Mine has been a life of much shame.
My eyes abruptly focused on that sentence.
I was in the middle of a lot of cleaning with the upcoming New Year. As I organized my book collection, I found myself reaching out to a book.
The reason why I ended up picking out this book amongst the many was because I felt some kind of link with the three worded title.
No Longer Human.
I think it was about the time I got into middle school that I read this book.

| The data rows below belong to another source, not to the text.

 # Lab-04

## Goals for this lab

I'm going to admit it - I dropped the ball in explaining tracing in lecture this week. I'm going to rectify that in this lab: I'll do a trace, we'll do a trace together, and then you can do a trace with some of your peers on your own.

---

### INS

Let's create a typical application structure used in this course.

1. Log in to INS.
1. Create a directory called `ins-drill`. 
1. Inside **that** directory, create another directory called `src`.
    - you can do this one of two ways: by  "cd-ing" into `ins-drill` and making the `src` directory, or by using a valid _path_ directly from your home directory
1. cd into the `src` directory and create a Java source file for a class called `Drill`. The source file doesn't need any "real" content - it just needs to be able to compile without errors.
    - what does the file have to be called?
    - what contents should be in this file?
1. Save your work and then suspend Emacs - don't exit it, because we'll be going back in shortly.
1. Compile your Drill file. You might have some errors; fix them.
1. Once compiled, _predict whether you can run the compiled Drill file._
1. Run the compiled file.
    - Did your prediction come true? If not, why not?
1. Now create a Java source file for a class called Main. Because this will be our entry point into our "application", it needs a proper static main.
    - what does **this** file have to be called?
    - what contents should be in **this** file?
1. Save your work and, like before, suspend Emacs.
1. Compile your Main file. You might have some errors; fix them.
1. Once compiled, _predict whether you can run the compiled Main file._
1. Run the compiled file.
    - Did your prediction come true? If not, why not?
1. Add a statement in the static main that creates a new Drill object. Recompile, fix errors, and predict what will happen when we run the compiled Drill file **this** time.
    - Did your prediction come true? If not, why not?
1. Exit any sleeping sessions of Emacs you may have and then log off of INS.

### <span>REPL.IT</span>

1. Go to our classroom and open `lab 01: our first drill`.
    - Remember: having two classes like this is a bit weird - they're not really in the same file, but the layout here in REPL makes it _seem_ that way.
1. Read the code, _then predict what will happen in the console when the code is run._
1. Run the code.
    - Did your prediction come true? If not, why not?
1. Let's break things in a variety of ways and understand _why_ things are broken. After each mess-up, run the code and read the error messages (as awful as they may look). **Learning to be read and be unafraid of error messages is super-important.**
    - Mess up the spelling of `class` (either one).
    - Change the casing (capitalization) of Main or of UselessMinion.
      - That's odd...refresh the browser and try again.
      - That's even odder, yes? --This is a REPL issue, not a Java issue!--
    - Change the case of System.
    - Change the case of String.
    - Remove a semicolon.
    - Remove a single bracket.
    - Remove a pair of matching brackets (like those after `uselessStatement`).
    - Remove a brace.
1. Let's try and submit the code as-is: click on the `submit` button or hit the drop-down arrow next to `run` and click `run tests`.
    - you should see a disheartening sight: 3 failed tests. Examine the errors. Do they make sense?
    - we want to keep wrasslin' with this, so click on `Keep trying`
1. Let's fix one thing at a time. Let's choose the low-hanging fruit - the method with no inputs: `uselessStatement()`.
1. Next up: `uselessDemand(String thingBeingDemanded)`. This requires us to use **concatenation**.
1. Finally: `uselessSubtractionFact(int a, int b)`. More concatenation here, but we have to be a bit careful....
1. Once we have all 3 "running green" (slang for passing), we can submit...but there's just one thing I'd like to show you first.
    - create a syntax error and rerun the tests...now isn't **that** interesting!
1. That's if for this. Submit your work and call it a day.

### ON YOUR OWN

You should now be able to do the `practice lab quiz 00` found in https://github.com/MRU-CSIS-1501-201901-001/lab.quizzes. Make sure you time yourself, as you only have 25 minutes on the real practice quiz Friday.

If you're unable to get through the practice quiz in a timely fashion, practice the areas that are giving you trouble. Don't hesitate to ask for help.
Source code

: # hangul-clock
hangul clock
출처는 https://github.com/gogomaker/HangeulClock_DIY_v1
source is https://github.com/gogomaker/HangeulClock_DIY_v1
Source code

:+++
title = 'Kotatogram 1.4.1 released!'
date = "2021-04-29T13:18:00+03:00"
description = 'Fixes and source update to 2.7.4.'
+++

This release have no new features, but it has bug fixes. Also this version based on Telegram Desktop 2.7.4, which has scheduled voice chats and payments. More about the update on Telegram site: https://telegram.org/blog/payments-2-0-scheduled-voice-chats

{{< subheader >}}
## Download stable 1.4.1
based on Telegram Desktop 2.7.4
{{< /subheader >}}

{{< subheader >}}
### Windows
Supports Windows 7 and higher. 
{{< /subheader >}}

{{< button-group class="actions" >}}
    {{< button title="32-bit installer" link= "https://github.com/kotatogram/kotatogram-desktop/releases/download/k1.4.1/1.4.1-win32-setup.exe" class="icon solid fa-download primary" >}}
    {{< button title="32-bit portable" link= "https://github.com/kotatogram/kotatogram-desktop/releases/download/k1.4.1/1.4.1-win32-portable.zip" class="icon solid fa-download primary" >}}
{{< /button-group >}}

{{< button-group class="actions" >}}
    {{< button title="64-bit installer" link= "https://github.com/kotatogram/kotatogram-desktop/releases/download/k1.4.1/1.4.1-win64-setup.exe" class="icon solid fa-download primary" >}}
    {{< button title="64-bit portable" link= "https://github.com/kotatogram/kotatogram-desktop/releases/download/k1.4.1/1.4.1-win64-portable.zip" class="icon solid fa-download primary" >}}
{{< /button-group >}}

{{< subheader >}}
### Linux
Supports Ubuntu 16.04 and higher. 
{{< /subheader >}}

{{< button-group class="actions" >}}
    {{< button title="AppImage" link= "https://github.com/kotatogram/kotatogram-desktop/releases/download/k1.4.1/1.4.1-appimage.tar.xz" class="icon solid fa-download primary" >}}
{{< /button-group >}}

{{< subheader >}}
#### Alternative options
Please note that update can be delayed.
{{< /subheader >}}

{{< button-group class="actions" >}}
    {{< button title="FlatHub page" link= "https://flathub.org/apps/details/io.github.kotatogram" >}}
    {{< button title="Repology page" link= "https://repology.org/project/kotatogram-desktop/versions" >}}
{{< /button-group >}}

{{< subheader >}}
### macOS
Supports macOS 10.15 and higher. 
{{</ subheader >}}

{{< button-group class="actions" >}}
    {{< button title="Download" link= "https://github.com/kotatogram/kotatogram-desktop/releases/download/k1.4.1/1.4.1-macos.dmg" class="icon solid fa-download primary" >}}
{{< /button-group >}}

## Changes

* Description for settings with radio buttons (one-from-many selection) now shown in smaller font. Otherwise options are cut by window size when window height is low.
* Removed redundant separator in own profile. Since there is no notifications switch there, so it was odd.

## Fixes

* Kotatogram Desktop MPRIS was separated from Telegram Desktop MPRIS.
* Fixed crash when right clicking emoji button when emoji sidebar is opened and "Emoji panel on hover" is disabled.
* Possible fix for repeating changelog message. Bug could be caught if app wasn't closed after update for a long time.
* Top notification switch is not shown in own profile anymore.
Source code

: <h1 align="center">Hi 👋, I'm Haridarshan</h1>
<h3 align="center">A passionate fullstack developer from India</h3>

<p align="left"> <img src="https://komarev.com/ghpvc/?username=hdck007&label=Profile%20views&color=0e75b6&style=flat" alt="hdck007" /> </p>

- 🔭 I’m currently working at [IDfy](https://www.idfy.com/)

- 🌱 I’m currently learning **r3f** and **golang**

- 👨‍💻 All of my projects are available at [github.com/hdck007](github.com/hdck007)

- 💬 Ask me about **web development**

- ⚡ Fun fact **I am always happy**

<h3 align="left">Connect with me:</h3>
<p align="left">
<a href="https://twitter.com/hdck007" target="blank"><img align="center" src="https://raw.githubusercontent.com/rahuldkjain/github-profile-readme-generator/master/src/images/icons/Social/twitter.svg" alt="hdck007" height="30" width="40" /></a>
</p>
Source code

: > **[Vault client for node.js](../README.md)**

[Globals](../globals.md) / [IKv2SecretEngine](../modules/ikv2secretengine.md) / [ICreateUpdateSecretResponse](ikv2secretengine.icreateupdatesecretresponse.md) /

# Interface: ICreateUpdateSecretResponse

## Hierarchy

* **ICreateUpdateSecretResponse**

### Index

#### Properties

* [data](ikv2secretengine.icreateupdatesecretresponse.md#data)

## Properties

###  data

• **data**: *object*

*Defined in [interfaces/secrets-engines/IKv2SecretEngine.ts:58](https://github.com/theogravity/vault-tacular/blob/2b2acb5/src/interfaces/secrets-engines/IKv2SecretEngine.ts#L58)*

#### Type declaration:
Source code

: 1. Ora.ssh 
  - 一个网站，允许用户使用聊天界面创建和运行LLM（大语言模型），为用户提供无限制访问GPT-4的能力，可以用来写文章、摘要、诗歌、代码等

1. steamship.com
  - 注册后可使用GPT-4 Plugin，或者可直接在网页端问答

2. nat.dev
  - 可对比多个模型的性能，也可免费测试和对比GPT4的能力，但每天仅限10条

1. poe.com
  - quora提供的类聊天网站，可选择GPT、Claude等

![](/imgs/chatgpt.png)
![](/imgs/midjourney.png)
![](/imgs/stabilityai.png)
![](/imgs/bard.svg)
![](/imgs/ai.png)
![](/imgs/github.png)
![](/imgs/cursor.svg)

When I made it halfway through the second memorandum, I closed the book in a hurry and never managed to read much of it beyond that. Back then, the difficulty was a little out of my league and as a middle school student, it was fairly tedious as well. I had plenty of other fun things to read too, so it wasn’t like I was starving for entertainment that I needed to go through the trouble of reading a fastidious and offensive book like this.
That’s exactly why I closed the book.
In that book, it felt as if I was getting dragged to the surface, as if my true nature that I was still continuing to hide to this day was getting exposed.
I felt it was possible that even the reason why I attempted to read this book when I was in middle school was written in that book as well.
Despite that, the reason I was reading this book this late now was because I thought it was just something to be thrown out. I took it with my hands in astonishment.
But thinking about it even more, there was no way I could throw out this book.
They say that bookshelves are a reflection of a person’s personality.
In that case, I’m sure this book was a reflection of my true nature. That’s why, the only thing I could do in the end was just put it away without tossing it and pretend as if I had never seen it.
Yet here I am, reaching out to it again.
Could it have been a divine oracle, or possibly fate?
I wasn’t one to take those words seriously, but it wasn’t very pleasant knowing how it seemed like I was reinforcing the notion instead by being up in arms and denying it.
I wiped off the collected dust on the book and dropped onto the couch.
Let’s continue the book; continue on from where I couldn’t back then.
Because it’s likely that I needed to see what will happen from there on.